Even his threat to impose tariffs on Russia is vacuous, since Russian exports to the US are minimal. He also mumbled something about secondary sanctions on countries that trade with Russia. But I wouldn’t hold my breath waiting for those.

NATO is the crux

I don’t expect people in the Trump Administration to find Osmani’s clarion call for American leadership entirely appealing. Many of the MAGAtes want to retreat from global responsibilities, not discharge them. She belongs to a cohort that is more in tune with American values than the Washington incumbents. But I do hope that they will take seriously her appeal for NATO membership.

The merits are clear. Kosovo will do pretty much anything NATO wants, within its limited capacities. Instead of only receiving US troops, Kosovo will then be contributing to Alliance missions. That is what Americans should want. The Kosovo Security Force (KSF) is arming itself with Blackhawk helicopters, Javelin anti-tank weapons, anti-aircraft missiles, and Turkish Bajraktar drones. Theirs won’t be a huge force–5000 or so, with a few thousand in reserve.

Once Pristina joins, Belgrade and Sarajevo will then be the only Balkan capitals outside the Alliance. The pressure on them to come to terms will be high, but it really doesn’t matter whether they join. If they prefer to occupy the hole in the doughnut, so be it.

The hurdles

The four NATO members that don’t recognize Kosovo (Romania, Slovakia, Spain, and Greece) are the biggest hurdle. All of them would need to agree to its membership. That’s a diplomatic challenge, but not an insurmountable one. Greece has been friendly to Kosovo for years. It is a de facto but not a de jure recognizer. Spain is opting out of NATO’s latest military expenditure pledge. It would do well to lie low on the Kosovo issue. The United States would need to squeeze Romania and Slovakia hard.

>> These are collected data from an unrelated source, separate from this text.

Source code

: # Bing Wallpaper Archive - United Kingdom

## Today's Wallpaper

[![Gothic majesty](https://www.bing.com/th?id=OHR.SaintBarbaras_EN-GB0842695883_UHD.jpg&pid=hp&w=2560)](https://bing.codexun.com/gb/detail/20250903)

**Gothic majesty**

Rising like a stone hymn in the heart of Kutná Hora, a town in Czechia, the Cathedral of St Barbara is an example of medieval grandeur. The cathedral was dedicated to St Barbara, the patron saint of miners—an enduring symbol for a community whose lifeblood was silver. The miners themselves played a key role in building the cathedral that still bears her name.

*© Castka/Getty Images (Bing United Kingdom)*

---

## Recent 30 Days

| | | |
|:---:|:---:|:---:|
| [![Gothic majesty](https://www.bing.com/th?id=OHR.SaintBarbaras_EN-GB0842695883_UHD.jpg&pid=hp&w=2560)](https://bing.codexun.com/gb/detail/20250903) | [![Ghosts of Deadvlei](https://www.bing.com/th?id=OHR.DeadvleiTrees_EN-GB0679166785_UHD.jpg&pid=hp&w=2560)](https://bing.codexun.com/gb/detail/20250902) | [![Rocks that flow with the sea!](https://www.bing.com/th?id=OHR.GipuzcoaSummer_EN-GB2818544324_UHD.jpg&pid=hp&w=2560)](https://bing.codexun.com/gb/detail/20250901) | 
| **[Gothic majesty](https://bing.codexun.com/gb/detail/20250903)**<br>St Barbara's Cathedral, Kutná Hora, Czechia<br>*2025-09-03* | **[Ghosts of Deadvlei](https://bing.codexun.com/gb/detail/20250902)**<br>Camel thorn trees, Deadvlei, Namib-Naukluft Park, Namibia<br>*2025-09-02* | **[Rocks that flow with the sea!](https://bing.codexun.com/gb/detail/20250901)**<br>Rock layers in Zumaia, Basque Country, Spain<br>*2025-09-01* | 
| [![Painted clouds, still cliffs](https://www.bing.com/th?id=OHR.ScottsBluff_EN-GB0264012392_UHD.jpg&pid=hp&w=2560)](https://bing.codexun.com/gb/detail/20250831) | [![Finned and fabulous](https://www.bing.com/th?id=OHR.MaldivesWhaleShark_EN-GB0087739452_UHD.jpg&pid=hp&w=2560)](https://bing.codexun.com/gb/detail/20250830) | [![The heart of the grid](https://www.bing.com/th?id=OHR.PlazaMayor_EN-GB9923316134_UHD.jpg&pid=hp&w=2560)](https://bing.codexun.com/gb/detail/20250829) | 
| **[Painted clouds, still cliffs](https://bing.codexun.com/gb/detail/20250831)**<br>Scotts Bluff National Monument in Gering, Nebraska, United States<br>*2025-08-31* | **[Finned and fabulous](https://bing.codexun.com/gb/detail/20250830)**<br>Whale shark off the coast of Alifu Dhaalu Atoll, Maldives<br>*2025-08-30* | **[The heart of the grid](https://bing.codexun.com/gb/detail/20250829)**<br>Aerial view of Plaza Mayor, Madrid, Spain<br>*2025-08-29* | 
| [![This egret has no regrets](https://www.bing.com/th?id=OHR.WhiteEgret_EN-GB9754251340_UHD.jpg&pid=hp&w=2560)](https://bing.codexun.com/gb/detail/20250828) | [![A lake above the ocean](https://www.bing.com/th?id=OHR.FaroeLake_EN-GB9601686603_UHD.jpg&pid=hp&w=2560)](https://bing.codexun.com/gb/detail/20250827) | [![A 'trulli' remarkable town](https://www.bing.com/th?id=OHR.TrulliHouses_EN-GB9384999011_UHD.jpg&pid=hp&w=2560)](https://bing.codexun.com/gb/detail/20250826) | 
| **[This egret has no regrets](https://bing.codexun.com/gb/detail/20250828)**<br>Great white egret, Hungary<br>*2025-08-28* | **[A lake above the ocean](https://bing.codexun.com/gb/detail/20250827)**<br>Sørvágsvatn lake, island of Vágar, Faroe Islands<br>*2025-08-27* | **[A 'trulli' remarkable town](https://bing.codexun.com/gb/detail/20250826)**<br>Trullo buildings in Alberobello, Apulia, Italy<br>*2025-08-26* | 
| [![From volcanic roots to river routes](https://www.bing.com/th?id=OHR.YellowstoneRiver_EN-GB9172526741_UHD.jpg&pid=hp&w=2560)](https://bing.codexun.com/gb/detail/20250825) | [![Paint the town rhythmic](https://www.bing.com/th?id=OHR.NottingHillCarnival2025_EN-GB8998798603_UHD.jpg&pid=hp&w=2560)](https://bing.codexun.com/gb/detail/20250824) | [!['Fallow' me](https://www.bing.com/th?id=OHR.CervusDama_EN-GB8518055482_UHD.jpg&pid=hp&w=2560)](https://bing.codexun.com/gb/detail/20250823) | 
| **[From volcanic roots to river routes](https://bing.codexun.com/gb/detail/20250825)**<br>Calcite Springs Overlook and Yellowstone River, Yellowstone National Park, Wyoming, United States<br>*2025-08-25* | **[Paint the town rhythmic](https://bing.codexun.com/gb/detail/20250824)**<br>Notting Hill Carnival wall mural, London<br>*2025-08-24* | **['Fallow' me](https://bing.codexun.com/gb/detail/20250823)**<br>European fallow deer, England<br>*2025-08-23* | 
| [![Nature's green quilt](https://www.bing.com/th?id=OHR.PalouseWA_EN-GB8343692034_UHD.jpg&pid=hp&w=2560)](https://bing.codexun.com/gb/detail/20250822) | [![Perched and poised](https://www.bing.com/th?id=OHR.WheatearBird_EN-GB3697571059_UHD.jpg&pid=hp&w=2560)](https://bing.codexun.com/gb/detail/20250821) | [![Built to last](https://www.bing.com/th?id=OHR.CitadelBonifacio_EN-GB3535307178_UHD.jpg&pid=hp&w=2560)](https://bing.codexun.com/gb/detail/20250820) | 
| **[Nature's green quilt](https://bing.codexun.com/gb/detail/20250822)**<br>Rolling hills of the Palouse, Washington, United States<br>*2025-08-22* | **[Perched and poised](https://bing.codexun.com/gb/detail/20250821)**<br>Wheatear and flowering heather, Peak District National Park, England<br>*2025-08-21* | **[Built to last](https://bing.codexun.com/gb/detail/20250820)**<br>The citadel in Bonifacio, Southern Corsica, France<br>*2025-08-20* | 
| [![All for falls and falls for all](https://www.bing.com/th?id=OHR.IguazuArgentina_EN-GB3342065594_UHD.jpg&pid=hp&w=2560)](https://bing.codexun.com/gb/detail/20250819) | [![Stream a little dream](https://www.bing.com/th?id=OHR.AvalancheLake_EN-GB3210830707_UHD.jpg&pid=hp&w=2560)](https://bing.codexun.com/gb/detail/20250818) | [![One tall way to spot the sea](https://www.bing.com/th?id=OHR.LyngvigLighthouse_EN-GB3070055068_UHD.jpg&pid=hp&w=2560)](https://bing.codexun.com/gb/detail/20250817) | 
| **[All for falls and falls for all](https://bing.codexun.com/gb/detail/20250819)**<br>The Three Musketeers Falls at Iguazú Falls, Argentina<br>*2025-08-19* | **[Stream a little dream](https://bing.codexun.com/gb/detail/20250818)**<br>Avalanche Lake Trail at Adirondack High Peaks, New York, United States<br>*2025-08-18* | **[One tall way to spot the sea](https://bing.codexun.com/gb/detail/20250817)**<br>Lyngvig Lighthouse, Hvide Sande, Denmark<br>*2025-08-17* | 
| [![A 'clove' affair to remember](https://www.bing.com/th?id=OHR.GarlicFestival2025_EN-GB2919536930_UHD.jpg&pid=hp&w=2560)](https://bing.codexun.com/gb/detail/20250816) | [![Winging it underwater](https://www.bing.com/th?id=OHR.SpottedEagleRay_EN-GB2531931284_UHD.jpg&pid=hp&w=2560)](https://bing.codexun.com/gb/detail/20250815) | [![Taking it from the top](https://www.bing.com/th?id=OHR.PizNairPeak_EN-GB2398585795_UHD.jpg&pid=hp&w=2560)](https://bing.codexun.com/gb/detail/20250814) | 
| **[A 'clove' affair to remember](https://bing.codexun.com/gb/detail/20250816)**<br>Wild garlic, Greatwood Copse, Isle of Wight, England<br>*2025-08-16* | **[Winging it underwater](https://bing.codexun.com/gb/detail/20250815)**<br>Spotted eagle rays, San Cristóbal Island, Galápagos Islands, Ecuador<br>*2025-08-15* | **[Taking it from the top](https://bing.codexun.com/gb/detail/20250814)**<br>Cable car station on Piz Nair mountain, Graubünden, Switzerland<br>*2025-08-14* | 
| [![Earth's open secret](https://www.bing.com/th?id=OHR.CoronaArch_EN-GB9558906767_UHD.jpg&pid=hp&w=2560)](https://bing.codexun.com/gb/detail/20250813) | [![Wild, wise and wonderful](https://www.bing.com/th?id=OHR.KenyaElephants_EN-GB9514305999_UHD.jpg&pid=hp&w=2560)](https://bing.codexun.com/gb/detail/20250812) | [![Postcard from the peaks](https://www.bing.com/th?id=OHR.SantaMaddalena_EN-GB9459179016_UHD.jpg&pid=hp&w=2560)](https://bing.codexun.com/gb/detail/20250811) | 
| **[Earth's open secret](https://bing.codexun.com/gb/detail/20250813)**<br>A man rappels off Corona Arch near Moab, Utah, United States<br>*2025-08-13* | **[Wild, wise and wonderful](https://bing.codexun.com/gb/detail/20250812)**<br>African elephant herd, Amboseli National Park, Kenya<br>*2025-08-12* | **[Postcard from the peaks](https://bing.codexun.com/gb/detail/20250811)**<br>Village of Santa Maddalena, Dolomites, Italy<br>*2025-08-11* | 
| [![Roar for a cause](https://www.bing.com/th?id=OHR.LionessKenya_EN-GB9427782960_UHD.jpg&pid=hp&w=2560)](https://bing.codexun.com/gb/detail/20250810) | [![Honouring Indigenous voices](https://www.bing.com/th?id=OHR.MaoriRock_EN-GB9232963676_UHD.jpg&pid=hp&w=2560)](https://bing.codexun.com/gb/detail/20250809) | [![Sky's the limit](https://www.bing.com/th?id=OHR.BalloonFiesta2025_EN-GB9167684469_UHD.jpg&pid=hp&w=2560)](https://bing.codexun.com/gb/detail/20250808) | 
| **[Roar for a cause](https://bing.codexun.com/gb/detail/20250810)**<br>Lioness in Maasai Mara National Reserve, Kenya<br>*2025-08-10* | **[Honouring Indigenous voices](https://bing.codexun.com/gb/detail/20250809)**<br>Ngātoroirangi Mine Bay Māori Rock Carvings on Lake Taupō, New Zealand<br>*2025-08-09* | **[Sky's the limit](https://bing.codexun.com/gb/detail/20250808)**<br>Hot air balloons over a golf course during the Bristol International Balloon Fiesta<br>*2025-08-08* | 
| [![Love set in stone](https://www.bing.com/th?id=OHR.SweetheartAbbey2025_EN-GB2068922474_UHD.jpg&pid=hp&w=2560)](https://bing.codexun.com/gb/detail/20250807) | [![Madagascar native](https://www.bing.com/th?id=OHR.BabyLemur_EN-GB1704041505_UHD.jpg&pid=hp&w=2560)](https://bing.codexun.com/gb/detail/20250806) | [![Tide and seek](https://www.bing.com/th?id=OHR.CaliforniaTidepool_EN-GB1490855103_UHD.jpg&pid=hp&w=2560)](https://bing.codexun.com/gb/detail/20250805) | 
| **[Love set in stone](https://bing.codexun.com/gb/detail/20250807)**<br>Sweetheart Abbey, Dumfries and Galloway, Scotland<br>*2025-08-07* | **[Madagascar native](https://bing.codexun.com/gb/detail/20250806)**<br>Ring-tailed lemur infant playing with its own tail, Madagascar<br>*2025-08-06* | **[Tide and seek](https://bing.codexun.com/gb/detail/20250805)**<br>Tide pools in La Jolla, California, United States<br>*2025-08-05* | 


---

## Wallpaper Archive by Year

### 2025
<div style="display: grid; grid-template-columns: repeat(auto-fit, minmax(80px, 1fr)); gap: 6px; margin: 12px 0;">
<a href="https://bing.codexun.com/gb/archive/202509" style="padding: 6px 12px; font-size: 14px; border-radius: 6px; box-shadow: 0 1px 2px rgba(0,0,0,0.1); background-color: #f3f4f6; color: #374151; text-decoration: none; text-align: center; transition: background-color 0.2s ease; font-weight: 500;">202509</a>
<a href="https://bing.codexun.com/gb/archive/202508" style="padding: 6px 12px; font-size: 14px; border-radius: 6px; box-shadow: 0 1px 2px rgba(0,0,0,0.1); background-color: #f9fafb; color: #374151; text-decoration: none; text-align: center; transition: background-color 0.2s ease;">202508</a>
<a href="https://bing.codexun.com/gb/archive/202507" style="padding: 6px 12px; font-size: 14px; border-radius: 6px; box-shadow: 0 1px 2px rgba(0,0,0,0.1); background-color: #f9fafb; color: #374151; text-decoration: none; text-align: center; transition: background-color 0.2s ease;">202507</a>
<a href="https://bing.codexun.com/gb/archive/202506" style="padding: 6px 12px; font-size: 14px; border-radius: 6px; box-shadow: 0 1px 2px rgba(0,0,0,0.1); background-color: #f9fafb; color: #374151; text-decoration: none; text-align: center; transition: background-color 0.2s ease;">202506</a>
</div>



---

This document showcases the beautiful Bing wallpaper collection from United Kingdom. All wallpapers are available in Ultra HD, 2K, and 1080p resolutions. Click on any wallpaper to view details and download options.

KSF troops have already deployed with the US to Kuwait and with the UK to the Falklands. They have also participated in UK training for Ukrainian troops. A combat deployment with NATO forces should be high on its priorities. Demonstrating combat capability was vital to North Macedonia’s NATO bid and will be also for Kosovo. Among other roles, Macedonia’s troops fought integrated with the Vermont National Guard in Afghanistan.

Serbia’s objections

Serbia of course will cry foul as Kosovo approaches NATO membership. But Belgrade’s rhetoric and behavior have given most of the people of Kosovo reason to want a strong defense. Before the 1999 war it deprived them of their governing institutions. During the war, Belgrade’s forces committed war crimes and crimes against humanity. And after the war Serbia has continued its irredentist rhetoric as well as provocative behavior.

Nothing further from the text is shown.